Angela Merkel acquired a Diplom (first degree) in physics in June 1978 with a dissertation on “The influence of spatial correlation on the reaction rate of bimolecular elementary reactions in dense media”. After completing her dissertation, she worked as a research associate in the Theoretical Chemistry Department of the Central Institute for Physical Chemistry at the Academy of Sciences in Berlin-Adlershof. She earned her doctorate in 1986 under the supervision of the department head, Professor Lutz Zülicke, a recognized expert in theoretical chemistry and in molecular structure and dynamics. The title of her doctoral dissertation was “Investigation of the mechanism of decay reactions with simple bond breaking and calculation of their velocity constants on the basis of quantum-chemical and statistical methods”. The work received a grade of ‘magna cum laude’ (with great distinction). In the GDR at that time, obtaining a doctorate also required demonstrating knowledge of Marxism-Leninism. To meet this requirement, Merkel submitted the paper “What is a socialist way of life?”, which received the grade of ‘rite’ – that was the worst possible grade to pass.

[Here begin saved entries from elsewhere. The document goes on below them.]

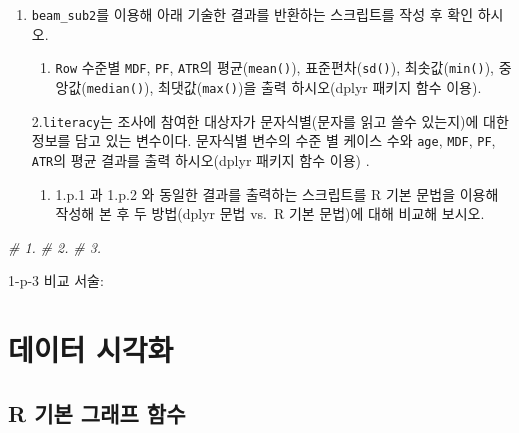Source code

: \documentclass[
  11pt,
]{krantz}
\makeatletter
\newenvironment{Shaded}{\begin{snugshade}}{\end{snugshade}}
\newcommand{\CommentTok}[1]{\textcolor[rgb]{0.37,0.37,0.37}{\textit{#1}}}
\providecommand{\tightlist}{%
  \setlength{\itemsep}{0pt}\setlength{\parskip}{0pt}}
\newenvironment{kframe}{%
\medskip{}
\setlength{\fboxsep}{.8em}
 \def\at@end@of@kframe{}%
 \ifinner\ifhmode%
  \def\at@end@of@kframe{\end{minipage}}%
  \begin{minipage}{\columnwidth}%
 \fi\fi%
 \def\FrameCommand##1{\hskip\@totalleftmargin \hskip-\fboxsep
 \colorbox{shadecolor}{##1}\hskip-\fboxsep
     \hskip-\linewidth \hskip-\@totalleftmargin \hskip\columnwidth}%
 \MakeFramed {\advance\hsize-\width
   \@totalleftmargin\z@ \linewidth\hsize
   \@setminipage}}%
 {\par\unskip\endMakeFramed%
 \at@end@of@kframe}
\renewenvironment{quote}{\begin{kframe}}{\end{kframe}}
\makeatother
\begin{document}
\begin{enumerate}
\def\labelenumi{\alph{enumi}.}
\setcounter{enumi}{15}
\item
  \texttt{beam\_sub2}를 이용해 아래 기술한 결과를 반환하는 스크립트를 작성 후 확인 하시오.

  \begin{enumerate}
  \def\labelenumii{\arabic{enumii}.}
  \tightlist
  \item
    \texttt{Row} 수준별 \texttt{MDF}, \texttt{PF}, \texttt{ATR}의 평균(\texttt{mean()}), 표준편차(\texttt{sd()}), 최솟값(\texttt{min()}), 중앙값(\texttt{median()}), 최댓값(\texttt{max()})을 출력 하시오(dplyr 패키지 함수 이용).
  \end{enumerate}

  2.\texttt{literacy}는 조사에 참여한 대상자가 문자식별(문자를 읽고 쓸수 있는지)에 대한 정보를 담고 있는 변수이다. 문자식별 변수의 수준 별 케이스 수와 \texttt{age}, \texttt{MDF}, \texttt{PF}, \texttt{ATR}의 평균 결과를 출력 하시오(dplyr 패키지 함수 이용) .

  \begin{enumerate}
  \def\labelenumii{\arabic{enumii}.}
  \setcounter{enumii}{2}
  \tightlist
  \item
    1.p.1 과 1.p.2 와 동일한 결과를 출력하는 스크립트를 R 기본 문법을 이용해 작성해 본 후 두 방법(dplyr 문법 vs.~R 기본 문법)에 대해 비교해 보시오.
  \end{enumerate}
\end{enumerate}

\footnotesize

\begin{Shaded}
\begin{Highlighting}[]
\CommentTok{# 1.}
\CommentTok{# 2.}
\CommentTok{# 3.}
\end{Highlighting}
\end{Shaded}

\normalsize

\begin{quote}
1-p-3 비교 서술:
\end{quote}

\hypertarget{uxb370uxc774uxd130-uxc2dcuxac01uxd654}{%
\chapter{데이터 시각화}\label{uxb370uxc774uxd130-uxc2dcuxac01uxd654}}

\hypertarget{r-uxae30uxbcf8-uxadf8uxb798uxd504-uxd568uxc218}{%
\section{R 기본 그래프 함수}\label{r-uxae30uxbcf8-uxadf8uxb798uxd504-uxd568uxc218}}
\end{document}
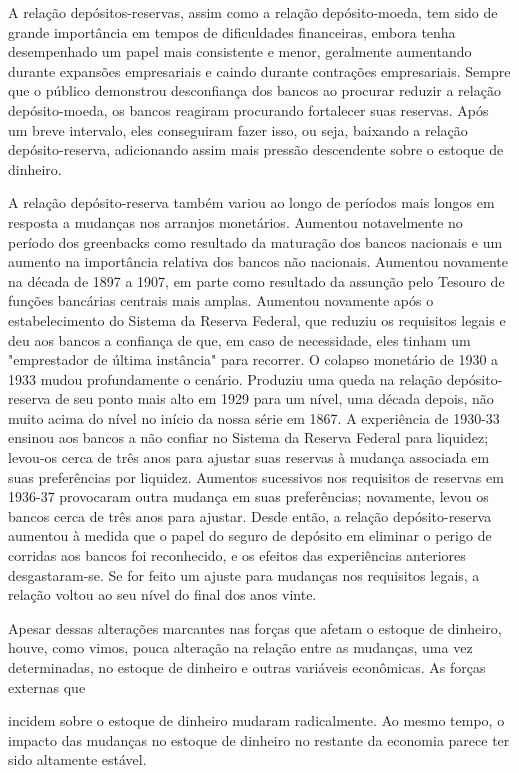 \documentclass[12pt]{article}
\begin{document}
A relação depósitos-reservas, assim como a relação depósito-moeda, tem sido de grande importância em tempos de dificuldades financeiras, embora tenha desempenhado um papel mais consistente e menor, geralmente aumentando durante expansões empresariais e caindo durante contrações empresariais. Sempre que o público demonstrou desconfiança dos bancos ao procurar reduzir a relação depósito-moeda, os bancos reagiram procurando fortalecer suas reservas. Após um breve intervalo, eles conseguiram fazer isso, ou seja, baixando a relação depósito-reserva, adicionando assim mais pressão descendente sobre o estoque de dinheiro.

A relação depósito-reserva também variou ao longo de períodos mais longos em resposta a mudanças nos arranjos monetários. Aumentou notavelmente no período dos greenbacks como resultado da maturação dos bancos nacionais e um aumento na importância relativa dos bancos não nacionais. Aumentou novamente na década de 1897 a 1907, em parte como resultado da assunção pelo Tesouro de funções bancárias centrais mais amplas. Aumentou novamente após o estabelecimento do Sistema da Reserva Federal, que reduziu os requisitos legais e deu aos bancos a confiança de que, em caso de necessidade, eles tinham um "emprestador de última instância" para recorrer. O colapso monetário de 1930 a 1933 mudou profundamente o cenário. Produziu uma queda na relação depósito-reserva de seu ponto mais alto em 1929 para um nível, uma década depois, não muito acima do nível no início da nossa série em 1867. A experiência de 1930-33 ensinou aos bancos a não confiar no Sistema da Reserva Federal para liquidez; levou-os cerca de três anos para ajustar suas reservas à mudança associada em suas preferências por liquidez. Aumentos sucessivos nos requisitos de reservas em 1936-37 provocaram outra mudança em suas preferências; novamente, levou os bancos cerca de três anos para ajustar. Desde então, a relação depósito-reserva aumentou à medida que o papel do seguro de depósito em eliminar o perigo de corridas aos bancos foi reconhecido, e os efeitos das experiências anteriores desgastaram-se. Se for feito um ajuste para mudanças nos requisitos legais, a relação voltou ao seu nível do final dos anos vinte.

Apesar dessas alterações marcantes nas forças que afetam o estoque de dinheiro, houve, como vimos, pouca alteração na relação entre as mudanças, uma vez determinadas, no estoque de dinheiro e outras variáveis econômicas. As forças externas que

 incidem sobre o estoque de dinheiro mudaram radicalmente. Ao mesmo tempo, o impacto das mudanças no estoque de dinheiro no restante da economia parece ter sido altamente estável.
\end{document}
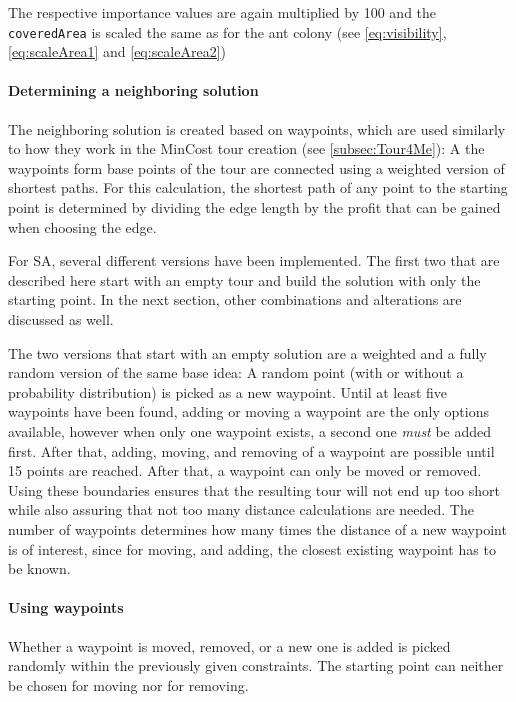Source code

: The respective importance values are again multiplied by 100 and the  \texttt{coveredArea} is scaled the same as for the ant colony (see \ref{eq:visibility}, \ref{eq:scaleArea1} and \ref{eq:scaleArea2})

\paragraph{Determining a neighboring solution}

The neighboring solution is created based on waypoints, which are used similarly to how they work in the MinCost tour creation (see \ref{subsec:Tour4Me}):
A the waypoints form base points of the tour are connected using a weighted version of shortest paths. 
For this calculation, the shortest path of any point to the starting point is determined by dividing the edge length by the profit that can be gained when choosing the edge. 

For SA, several different versions have been implemented.
The first two that are described here start with an empty tour and build the solution with only the starting point.
In the next section, other combinations and alterations are discussed as well.

The two versions that start with an empty solution are a weighted and a fully random version of the same base idea:
A random point (with or without a probability distribution) is picked as a new waypoint. 
Until at least five waypoints have been found, adding or moving a waypoint are the only options available, however when only one waypoint exists, a second one \textit{must} be added first.
After that, adding, moving, and removing of a waypoint are possible until 15 points are reached.
After that, a waypoint can only be moved or removed.
Using these boundaries ensures that the resulting tour will not end up too short while also assuring that not too many distance calculations are needed.
The number of waypoints determines how many times the distance of a new waypoint is of interest, since for moving, and adding, the closest existing waypoint has to be known.

\paragraph{Using waypoints}

Whether a waypoint is moved, removed, or a new one is added is picked randomly within the previously given constraints.
The starting point can neither be chosen for moving nor for removing.

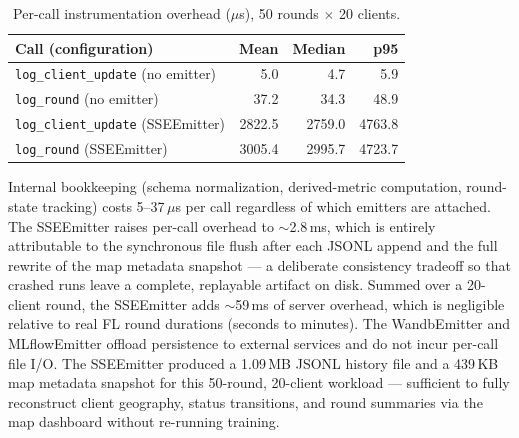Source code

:\begin{table}[t]
\caption{Per-call instrumentation overhead ($\mu$s), 50 rounds $\times$ 20 clients.}
\label{tab:overhead}
\centering
\begin{tabular}{lrrr}
\toprule
\textbf{Call (configuration)} & \textbf{Mean} & \textbf{Median} & \textbf{p95} \\
\midrule
\texttt{log\_client\_update} (no emitter) & 5.0 & 4.7 & 5.9 \\
\texttt{log\_round} (no emitter)           & 37.2 & 34.3 & 48.9 \\
\texttt{log\_client\_update} (SSEEmitter)  & 2822.5 & 2759.0 & 4763.8 \\
\texttt{log\_round} (SSEEmitter)           & 3005.4 & 2995.7 & 4723.7 \\
\bottomrule
\end{tabular}
\end{table}

Internal bookkeeping (schema normalization, derived-metric computation, round-state tracking) costs 5--37\,$\mu$s per call regardless of which emitters are attached. The SSEEmitter raises per-call overhead to $\sim$2.8\,ms, which is entirely attributable to the synchronous file flush after each JSONL append and the full rewrite of the map metadata snapshot — a deliberate consistency tradeoff so that crashed runs leave a complete, replayable artifact on disk. Summed over a 20-client round, the SSEEmitter adds $\sim$59\,ms of server overhead, which is negligible relative to real FL round durations (seconds to minutes). The WandbEmitter and MLflowEmitter offload persistence to external services and do not incur per-call file I/O. The SSEEmitter produced a 1.09\,MB JSONL history file and a 439\,KB map metadata snapshot for this 50-round, 20-client workload — sufficient to fully reconstruct client geography, status transitions, and round summaries via the map dashboard without re-running training.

Merkel separated from her husband in 1981, and they divorced a year later. In 1984, she met Joachim Sauer, who was also working at the Academy of Sciences. At the time, he was writing a doctoral dissertation in the field of quantum chemistry. In 1990, he was certified as a lecturer by the Humboldt University of Berlin, where he was appointed full professor in 1993, occupying the chair of physical and theoretical chemistry. The couple married on 30 December 1998. Neither of Merkel’s marriages produced children.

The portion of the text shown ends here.